In OpenShift user interface, go to the Installed Operator and filter on ibm-backup-restore namespace.
Click IBM Storage Fusion Backup and Restore Server.
Go to Subscriptions.

If you see the following errors, then do the workaround steps to resolve the issue:

"error validating existing CRs against new CRD's schema for "guardiancopyrestores.guardian.isf.ibm.com": error validating custom resource against new schema for GuardianCopyRestore"

Resolution:

From command line or command prompt, log in to the cluster and run the following commands to delete the guardiancopyrestore CRs and 2.6.0 cs:

oc -n ibm-backup-restore delete guardiancopyrestore.guardian.isf.ibm.com --all
oc -n ibm-backup-restore delete csv guardian-dm-operator.v2.6.0

From OpenShift Container Platform console, go to Installed Operator and filter on ibm-backup-restore namespace.
Click IBM Storage Fusion Backup and Restore Server.
Go to Subscriptions.
Find the failing installplan and delete it.
Go to Installed Operator and go to ibm-backup-restore namespace.
Find IBM Storage Fusion Backup and Restore Server and click Upgrade available and approve the Install plan for IBM Storage Fusion Backup and Restore Server.
Wait for the service upgrade to resume.

MongoDB pod crashes with CrashLoopBackOff status

The MongoDB pod crashes due to OOM error. To resolve the error, increase the memory limit from 256Mi to 512Mi.
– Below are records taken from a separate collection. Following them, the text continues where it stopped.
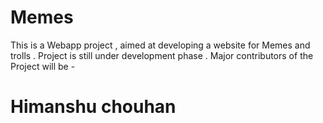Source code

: # Memes

<p>This is a Webapp project , aimed at developing a website for Memes and trolls .
Project is still under development phase .
Major contributors of the Project will be -</p>

# Himanshu chouhan
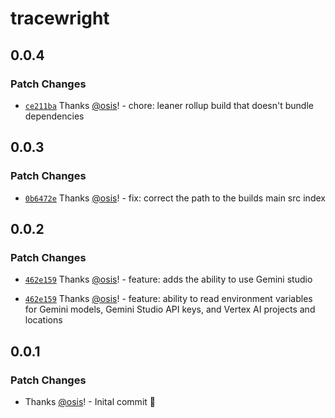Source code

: # tracewright

## 0.0.4

### Patch Changes

- [`ce211ba`](https://github.com/TenKeyLabs/tracewright/commit/ce211ba1139a8f9f3d1c9b6e5268b0308f4b7cc0) Thanks [@osis](https://github.com/osis)! - chore: leaner rollup build that doesn't bundle dependencies

## 0.0.3

### Patch Changes

- [`0b6472e`](https://github.com/TenKeyLabs/tracewright/commit/0b6472eb7e2d8e2233d7a0e0d4a0be8fe554485e) Thanks [@osis](https://github.com/osis)! - fix: correct the path to the builds main src index

## 0.0.2

### Patch Changes

- [`462e159`](https://github.com/TenKeyLabs/tracewright/commit/462e159d597c144b2bbb9bf57c058d9abbf71289) Thanks [@osis](https://github.com/osis)! - feature: adds the ability to use Gemini studio

- [`462e159`](https://github.com/TenKeyLabs/tracewright/commit/462e159d597c144b2bbb9bf57c058d9abbf71289) Thanks [@osis](https://github.com/osis)! - feature: ability to read environment variables for Gemini models, Gemini Studio API keys, and Vertex AI projects and locations

## 0.0.1

### Patch Changes

- Thanks [@osis](https://github.com/osis)! - Inital commit 🚀
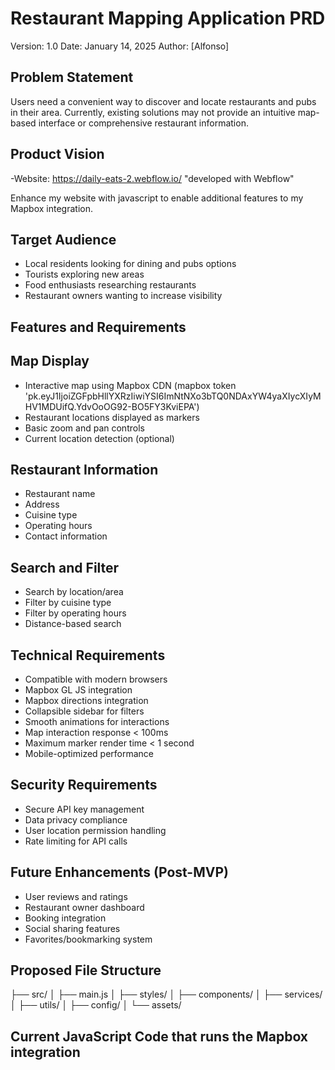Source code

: # Restaurant Mapping Application PRD

Version: 1.0
Date: January 14, 2025
Author: [Alfonso]

## Problem Statement

Users need a convenient way to discover and locate restaurants and pubs in their area. Currently, existing solutions may not provide an intuitive map-based interface or comprehensive restaurant information.

## Product Vision

-Website: <https://daily-eats-2.webflow.io/> "developed with Webflow"

Enhance my website with javascript to enable additional features to my Mapbox integration.

## Target Audience

- Local residents looking for dining and pubs options
- Tourists exploring new areas
- Food enthusiasts researching restaurants
- Restaurant owners wanting to increase visibility

## Features and Requirements

## Map Display

- Interactive map using Mapbox CDN (mapbox token 'pk.eyJ1IjoiZGFpbHllYXRzIiwiYSI6ImNtNXo3bTQ0NDAxYW4yaXIycXIyMHV1MDUifQ.YdvOoOG92-BO5FY3KviEPA')
- Restaurant locations displayed as markers
- Basic zoom and pan controls
- Current location detection (optional)

## Restaurant Information

- Restaurant name
- Address
- Cuisine type
- Operating hours
- Contact information

## Search and Filter

- Search by location/area
- Filter by cuisine type
- Filter by operating hours
- Distance-based search

## Technical Requirements

- Compatible with modern browsers
- Mapbox GL JS integration
- Mapbox directions integration
- Collapsible sidebar for filters
- Smooth animations for interactions
- Map interaction response < 100ms
- Maximum marker render time < 1 second
- Mobile-optimized performance

## Security Requirements

- Secure API key management
- Data privacy compliance
- User location permission handling
- Rate limiting for API calls

## Future Enhancements (Post-MVP)

- User reviews and ratings
- Restaurant owner dashboard
- Booking integration
- Social sharing features
- Favorites/bookmarking system

## Proposed File Structure

├── src/
│   ├── main.js
│   ├── styles/
│   ├── components/
│   ├── services/
│   ├── utils/
│   ├── config/
│   └── assets/

## Current JavaScript Code that runs the Mapbox integration

<!--
<script src='https://api.tiles.mapbox.com/mapbox-gl-js/v2.2.0/mapbox-gl.js'></script>
<link href='https://api.tiles.mapbox.com/mapbox-gl-js/v2.2.0/mapbox-gl.css' rel='stylesheet' />

<style>
/*style map popups*/
.mapboxgl-popup-content {
 pointer-events: auto;
  border-radius: 4px;
  box-shadow: none;
  padding: 12px 16px;
  color: #161616;
  background-color: #fefae0;
}
/*popup bottom arrow color*/
.mapboxgl-popup-anchor-bottom .mapboxgl-popup-tip {
    border-top-color: #fefae0;
}
</style>-->

<!--
<script src="https://cdnjs.cloudflare.com/ajax/libs/jquery/3.6.3/jquery.min.js"></script>

<script>
class MapManager {
    constructor() {
        this.userLocation = null;
        this.mapLocations = {
            type: "FeatureCollection",
            features: []
        };
        this.map = null;
        this.popup = null;
        this.activeRoute = null;
        this.initializeMap();
    }

    initializeMap() {
        mapboxgl.accessToken = "pk.eyJ1IjoiZGFpbHllYXRzIiwiYSI6ImNtNXo3bTQ0NDAxYW4yaXIycXIyMHV1MDUifQ.YdvOoOG92-BO5FY3KviEPA";

        this.map = new mapboxgl.Map({
            container: "map",
            style: "mapbox://styles/mapbox/streets-v12",
            minZoom: 2
        });

        this.map.addControl(new mapboxgl.NavigationControl());

        const geolocateControl = new mapboxgl.GeolocateControl({
            positionOptions: {
                enableHighAccuracy: true
            },
            trackUserLocation: true,
            showUserHeading: true
        });
        this.map.addControl(geolocateControl);

        this.popup = new mapboxgl.Popup({
            closeButton: false,
            closeOnClick: false,
            maxWidth: '300px'
        });

        this.setupEventListeners();
    }

    getUserLocation() {
        if ("geolocation" in navigator) {
            navigator.geolocation.getCurrentPosition(
                (position) => {
                    this.userLocation = {
                        lng: position.coords.longitude,
                        lat: position.coords.latitude
                    };

                    this.getGeoData();
                    
                    this.map.flyTo({
                        center: [this.userLocation.lng, this.userLocation.lat],
                        zoom: 13,
                        essential: true,
                        duration: 2000
                    });

                    new mapboxgl.Marker({
                        color: "#FF0000"
                    })
                        .setLngLat([this.userLocation.lng, this.userLocation.lat])
                        .addTo(this.map);

                    this.addMapPoints();
                },
                (error) => {
                    console.warn("Error getting user location:", error);
                    this.getGeoData();
                    this.addMapPoints();
                    this.setupCountryZoom();
                },
                {
                    enableHighAccuracy: true,
                    timeout: 5000,
                    maximumAge: 0
                }
            );
        } else {
            console.warn("Geolocation is not supported by this browser");
            this.getGeoData();
            this.addMapPoints();
            this.setupCountryZoom();
        }
    }

    getGeoData() {
        const locationNodes = document.querySelectorAll("#location-list > *");
        
        this.mapLocations.features = Array.from(locationNodes).map((location, index) => ({
            type: "Feature",
            geometry: {
                type: "Point",
                coordinates: [
                    parseFloat(location.querySelector("#locationLongitude").value),
                    parseFloat(location.querySelector("#locationLatitude").value)
                ]
            },
            properties: {
                id: location.querySelector("#locationID").value,
                description: location.querySelector(".locations-map_card").innerHTML,
                arrayID: index
            }
        }));
    }

    addMapPoints() {
        const layerId = 'locations';
        
        if (this.map.getLayer(layerId)) {
            this.map.removeLayer(layerId);
        }

        if (this.map.getSource(layerId)) {
            this.map.removeSource(layerId);
        }

        this.map.addSource(layerId, {
            type: "geojson",
            data: this.mapLocations
        });

        this.map.addLayer({
            id: layerId,
            type: "circle",
            source: layerId,
            paint: {
                "circle-radius": ["interpolate", ["linear"], ["zoom"],
                    10, 6,
                    15, 12
                ],
                "circle-stroke-width": 1,
                "circle-color": "#FF9900",
                "circle-opacity": 0.9,
                "circle-stroke-color": "#405F3B"
            }
        });
    }

    showPopup(e) {
        const coordinates = e.features[0].geometry.coordinates.slice();
        const description = e.features[0].properties.description;

        while (Math.abs(e.lngLat.lng - coordinates[0]) > 180) {
            coordinates[0] += e.lngLat.lng > coordinates[0] ? 360 : -360;
        }

        this.popup.setLngLat(coordinates)
                  .setHTML(description)
                  .addTo(this.map);
    }

    setupCountryZoom() {
        this.map.addSource('country-boundaries', {
            type: 'vector',
            url: 'mapbox://mapbox.country-boundaries-v1',
            promoteId: 'iso_3166_1'
        });

        this.map.addLayer({
            'id': 'country-boundaries',
            'type': 'fill',
            'source': 'country-boundaries',
            'source-layer': 'country_boundaries',
            'paint': {
                'fill-opacity': 0
            },
            'filter': ['==', ['get', 'iso_3166_1'], 'GB']
        });

        const bounds = new mapboxgl.LngLatBounds();
        const handleSourceData = (e) => {
            if (e.sourceId !== 'country-boundaries' || !this.map.isSourceLoaded('country-boundaries')) {
                return;
            }

            const features = this.map.querySourceFeatures('country-boundaries', {
                sourceLayer: 'country_boundaries'
            });
            
            if (features.length > 0) {
                features.forEach(feature => {
                    if (feature.geometry && feature.geometry.coordinates) {
                        feature.geometry.coordinates.forEach(ring => {
                            ring.forEach(coord => {
                                bounds.extend(coord);
                            });
                        });
                    }
                });
                
                this.map.fitBounds(bounds, {
                    padding: { top: 50, bottom: 50, left: 50, right: 50 },
                    duration: 1000,
                    maxZoom: 12
                });

                this.map.off('sourcedata', handleSourceData);
            }
        };

        this.map.on('sourcedata', handleSourceData);
    }

    fetchDirections(destination) {
        if (!this.userLocation) {
            console.error("User location is not set.");
            return;
        }

        const { lng, lat } = this.userLocation;
        const destinationLng = destination[0];
        const destinationLat = destination[1];
        const profile = 'driving';

        const queryUrl = `https://api.mapbox.com/directions/v5/mapbox/${profile}/${lng},${lat};${destinationLng},${destinationLat}?steps=true&geometries=geojson&overview=full&annotations=distance,duration&access_token=${mapboxgl.accessToken}`;

        fetch(queryUrl)
            .then(response => {
                if (!response.ok) {
                    throw new Error(`HTTP error! status: ${response.status}`);
                }
                return response.json();
            })
            .then(data => {
                if (data.routes && data.routes.length > 0) {
                    const route = data.routes[0];
                    this.activeRoute = route;
                    this.displayRoute(route.geometry.coordinates);
                    this.displayRouteInfo(route);
                } else {
                    console.error('No routes found');
                }
            })
            .catch(error => console.error('Error fetching directions:', error));
    }

    displayRoute(routeCoordinates) {
        const layerId = 'route';

        if (this.map.getLayer(layerId)) {
            this.map.removeLayer(layerId);
            this.map.removeSource(layerId);
        }

        this.map.addSource(layerId, {
            type: 'geojson',
            data: {
                type: 'Feature',
                geometry: {
                    type: 'LineString',
                    coordinates: routeCoordinates
                }
            }
        });

        this.map.addLayer({
            id: layerId,
            type: 'line',
            source: layerId,
            layout: {
                'line-join': 'round',
                'line-cap': 'round'
            },
            paint: {
                'line-color': '#FF0000',
                'line-width': 5
            }
        });

        const coordinates = routeCoordinates;
        const bounds = coordinates.reduce((bounds, coord) => {
            return bounds.extend(coord);
        }, new mapboxgl.LngLatBounds(coordinates[0], coordinates[0]));

        this.map.fitBounds(bounds, {
            padding: 50
        });
    }

    displayRouteInfo(route) {
        let routeInfoContainer = document.getElementById('route-info');
        if (!routeInfoContainer) {
            routeInfoContainer = document.createElement('div');
            routeInfoContainer.id = 'route-info';
            routeInfoContainer.className = 'route-info-container';
            document.querySelector('.locations-map_wrapper').appendChild(routeInfoContainer);
        }

        const distance = (route.distance / 1000).toFixed(1);
        const duration = Math.round(route.duration / 60);

        let routeHTML = `
            <div class="route-summary">
                <h3>Route Information</h3>
                <p><strong>Total Distance:</strong> ${distance} km</p>
                <p><strong>Estimated Time:</strong> ${duration} minutes</p>
            </div>
            <div class="route-steps">
                <h3>Turn-by-Turn Directions</h3>
                <ol class="steps-list">
        `;

        route.legs.forEach(leg => {
            leg.steps.forEach(step => {
                const instruction = step.maneuver.instruction;
                const stepDistance = step.distance < 1000 
                    ? `${Math.round(step.distance)}m` 
                    : `${(step.distance / 1000).toFixed(1)}km`;
                
                routeHTML += `
                    <li class="route-step">
                        <span class="instruction">${instruction}</span>
                        <span class="distance">${stepDistance}</span>
                    </li>
                `;
            });
        });

        routeHTML += `
                </ol>
            </div>
        `;

        routeInfoContainer.innerHTML = routeHTML;

        const style = document.createElement('style');
        style.textContent = `
            .route-info-container {
                background: white;
                border-radius: 4px;
                box-shadow: 0 2px 6px rgba(0,0,0,0.1);
                margin: 10px;
                padding: 15px;
                min-width: 20rem;
                max-height: 500px;
                overflow-y: auto;
            }
            .route-summary {
                margin-bottom: 15px;
                padding-bottom: 10px;
                border-bottom: 1px solid #eee;
            }
            .route-steps {
                margin-top: 10px;
            }
            .steps-list {
                padding-left: 20px;
            }
            .route-step {
                margin: 10px 0;
                padding: 5px 0;
                border-bottom: 1px solid #f5f5f5;
            }
            .instruction {
                display: block;
                margin-bottom: 5px;
            }
            .distance {
                display: block;
                font-size: 0.9em;
                color: #666;
            }
        `;
        document.head.appendChild(style);
    }

    setupEventListeners() {
        this.map.on('load', () => {
            this.getUserLocation();

            this.map.on("click", "locations", (e) => {
                const ID = e.features[0].properties.arrayID;
                
                this.showPopup(e);
                
                const destinationCoordinates = [
                    e.features[0].geometry.coordinates[0],
                    e.features[0].geometry.coordinates[1]
                ];

                this.fetchDirections(destinationCoordinates);

                $(".locations-map_wrapper").addClass("is--show");
                $(".locations-map_item.is--show").removeClass("is--show");
                $(".locations-map_item").eq(ID).addClass("is--show");

                this.map.easeTo({
                    center: e.features[0].geometry.coordinates,
                    speed: 0.5,
                    curve: 1,
                    duration: 1000
                });
            });

            this.map.on('mouseenter', 'locations', (e) => {
                this.map.getCanvas().style.cursor = 'pointer';
                this.showPopup(e);
            });

            this.map.on('mouseleave', 'locations', () => {
                this.map.getCanvas().style.cursor = '';
                this.popup.remove();
            });
        });

        $(".close-block").on("click", () => {
            $(".locations-map_wrapper").removeClass("is--show");
        });
    }
}

document.addEventListener('DOMContentLoaded', () => {
    new MapManager();
});
</script>
 -->
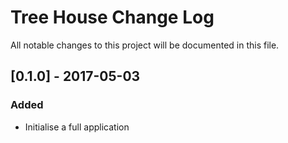 # Tree House Change Log
All notable changes to this project will be documented in this file. 

## [0.1.0] - 2017-05-03
### Added
- Initialise a full application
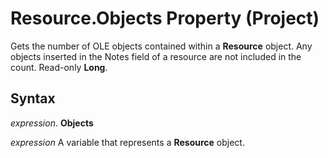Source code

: 
# Resource.Objects Property (Project)

Gets the number of OLE objects contained within a  **Resource** object. Any objects inserted in the Notes field of a resource are not included in the count. Read-only **Long**.


## Syntax

 _expression_. **Objects**

 _expression_ A variable that represents a **Resource** object.

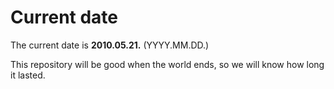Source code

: # Current date

The current date is **2010.05.21.** (YYYY.MM.DD.)

This repository will be good when the world ends, so we will know how long it lasted.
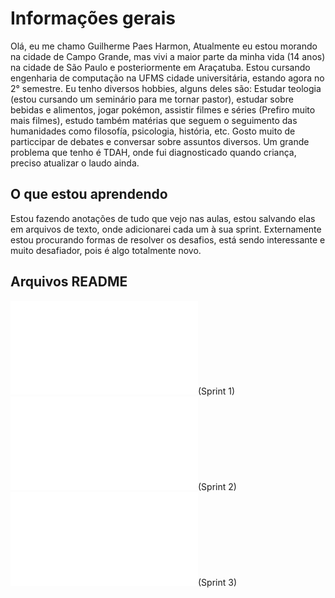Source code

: ﻿# Informações gerais

Olá, eu me chamo Guilherme Paes Harmon, Atualmente eu estou morando na cidade de Campo Grande, mas vivi a maior parte da minha vida (14 anos) na cidade de São Paulo e posteriormente em Araçatuba. Estou cursando engenharia de computação na UFMS cidade universitária, estando agora no 2° semestre. Eu tenho diversos hobbies, alguns deles são: Estudar teologia (estou cursando um seminário para me tornar pastor), estudar sobre bebidas e alimentos, jogar pokémon, assistir filmes e séries (Prefiro muito mais filmes), estudo também matérias que seguem o seguimento das humanidades como filosofía, psicologia, história, etc. Gosto muito de particcipar de debates e conversar sobre assuntos diversos. Um grande problema que tenho é TDAH, onde fui diagnosticado quando criança, preciso atualizar o laudo ainda.

## O que estou aprendendo

Estou fazendo anotações de tudo que vejo nas aulas, estou salvando elas em arquivos de texto, onde adicionarei cada um à sua sprint. Externamente estou procurando formas de resolver os desafios, está sendo interessante e muito desafiador, pois é algo totalmente novo.

## Arquivos README

![sprint 1](Sprint_1/README.md)(Sprint 1)
![sprint 2](Sprint_2/README.md)(Sprint 2)
![sprint 3](Sprint_3/README.md)(Sprint 3)
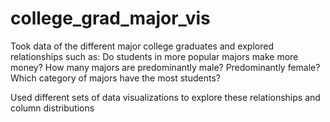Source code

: # college_grad_major_vis

Took data of the different major college graduates and explored relationships such as: 
Do students in more popular majors make more money? 
How many majors are predominantly male? Predominantly female? 
Which category of majors have the most students? 

Used different sets of data visualizations to explore these relationships and column distributions
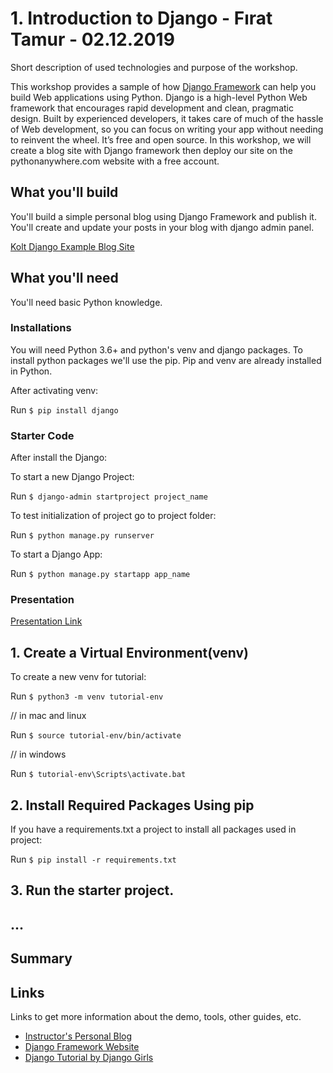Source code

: # 1. Introduction to Django - Fırat Tamur - 02.12.2019

Short description of used technologies and purpose of the workshop.

This workshop provides a sample of how [Django Framework](https://www.djangoproject.com/) can help you build Web applications using Python. Django is a high-level Python Web framework that encourages rapid development and clean, pragmatic design. Built by experienced developers, it takes care of much of the hassle of Web development, so you can focus on writing your app without needing to reinvent the wheel. It’s free and open source. In this workshop, we will create a blog site with Django framework then deploy our site on the pythonanywhere.com website with a free account.

## What you'll build

You'll build a simple personal blog using Django Framework and publish it. You'll create and update your posts in your blog with django admin panel.

[Kolt Django Example Blog Site](https://koltdjangoworkshop.pythonanywhere.com)

## What you'll need

You'll need basic Python knowledge. 

### Installations

You will need Python 3.6+ and python's venv and django packages. To install python packages we'll use the pip. Pip and venv are already installed in Python.

After activating venv:

Run `$ pip install django`

### Starter Code

After install the Django:

To start a new Django Project:

Run `$ django-admin startproject project_name`

To test initialization of project go to project folder:

Run `$ python manage.py runserver`

To start a Django App:

Run `$ python manage.py startapp app_name`


### Presentation

[Presentation Link](https://drive.google.com/file/d/11-geg--0mFDU9kqYFL9QuibQh552qvqr/view?usp=sharing)

## 1. Create a Virtual Environment(venv)

To create a new venv for tutorial:

Run `$ python3 -m venv tutorial-env`

// in mac and linux

Run `$ source tutorial-env/bin/activate` 

// in windows

Run `$ tutorial-env\Scripts\activate.bat`

## 2. Install Required Packages Using pip 

If you have a requirements.txt a project to install all packages used in project:

Run `$ pip install -r requirements.txt`

## 3. Run the starter project.

## ...


## Summary



## Links

Links to get more information about the demo, tools, other guides, etc.

- [Instructor's Personal Blog](https://tamurfirat.pythonanywhere.com/)
- [Django Framework Website](https://www.djangoproject.com/)
- [Django Tutorial by Django Girls](https://tutorial.djangogirls.org/)


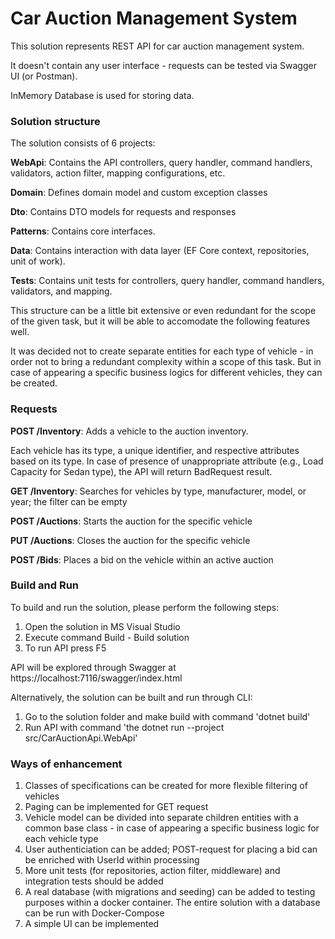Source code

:# Car Auction Management System

This solution represents REST API for car auction management system.

It doesn't contain any user interface - requests can be tested via Swagger UI (or Postman).

InMemory Database is used for storing data.

###  Solution structure

The solution consists of 6 projects:

**WebApi**: Contains the API controllers, query handler, command handlers, validators, action filter, mapping configurations, etc.

**Domain**: Defines domain model and custom exception classes

**Dto**: Contains DTO models for requests and responses

**Patterns**: Contains core interfaces.

**Data**: Contains interaction with data layer (EF Core context, repositories, unit of work).

**Tests**: Contains unit tests for controllers, query handler, command handlers, validators, and mapping.

This structure can be a little bit extensive or even redundant for the scope of the given task, but it will be able to accomodate the following features well.

It was decided not to create separate entities for each type of vehicle - in order not to bring a redundant complexity within a scope of this task. But in case of appearing a specific business logics for different vehicles, they can be created.


###  Requests

**POST /Inventory**: Adds a vehicle to the auction inventory.

Each vehicle has its type, a unique identifier, and respective attributes based on its type.
In case of presence of unappropriate attribute (e.g., Load Capacity for Sedan type), the API will return BadRequest result.

**GET /Inventory**: Searches for vehicles by type, manufacturer, model, or year; the filter can be empty

**POST /Auctions**: Starts the auction for the specific vehicle

**PUT /Auctions**: Closes the auction for the specific vehicle

**POST /Bids**: Places a bid on the vehicle within an active auction


###  Build and Run

To build and run the solution, please perform the following steps:

1) Open the solution in MS Visual Studio
2) Execute command Build - Build solution
3) To run API press F5

API will be explored through Swagger at https://localhost:7116/swagger/index.html

Alternatively, the solution can be built and run through CLI:
1) Go to the solution folder and make build with command 'dotnet build'
2) Run API with command 'the dotnet run --project src/CarAuctionApi.WebApi' 

###  Ways of enhancement

1) Classes of specifications can be created for more flexible filtering of vehicles
2) Paging can be implemented for GET request
3) Vehicle model can be divided into separate children entities with a common base class - in case of appearing a specific business logic for each vehicle type
4) User authenticiation can be added; POST-request for placing a bid can be enriched with UserId within processing
5) More unit tests (for repositories, action filter, middleware) and integration tests should be added
6) A real database (with migrations and seeding) can be added to testing purposes within a docker container. The entire solution with a database can be run with Docker-Compose
7) A simple UI can be implemented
Do the following steps to change the memory limit:

Log in to the Red Hat OpenShift web console as an administrator.
Go to Workloads > StatefulSet.
Select the project ibm-backup-restore.
Select the MongoDB pod, and go to the YAML tab.
In the YAML, change the memory limit for MongoDB container from 256Mi to 512Mi.
Click Save.

storage-operator pod crashes with CrashLoopBackOff status

The storage-operator pod crashes due to OOM error. To resolve the error, increase the memory limit from 300Mi to 500Mi.

Log in to the Red Hat OpenShift web console as an administrator.
Select the project ibm-spectrum-fusion-ns.
Go to Operators > Installed operators, click IBM Storage Fusion, and go to the YAML tab.
Search for control-plane: isf-storage-operator in the YAML file.

In the YAML, change the memory limit for isf-storage-operator container from 300Mi to 500Mi.


containers:
    - resources:
        limits:
          cpu: 100m
          memory: 500Mi

Click Save.
Wait until a new isf-storage-operator pod comes up.

Pods in Crashloopbackoff state after upgrade

The Backup & Restore service health changes to unknown and two pods go into Crashlookbackoff state.

Resolution:

In the resource settings of guardian-dp-operator pod that resides in ibm-backup-restore namespace, set the value of IBM Storage Fusion operator memory limits to 1000 mi.

Example:


resources:    
          limits:    
            cpu: 1000m    
            memory: 1000Mi    
          requests:    
            cpu: 500m    
            memory: 250Mi

Backup & Restore service goes into unknown state

This Backup & Restore service might go into unknown state when you upgrade IBM Storage Fusion from 2.6.x to 2.7.0.

Resolution:

It automatically shows healthy on the IBM Storage Fusion user interface after you upgrade the Backup & Restore service.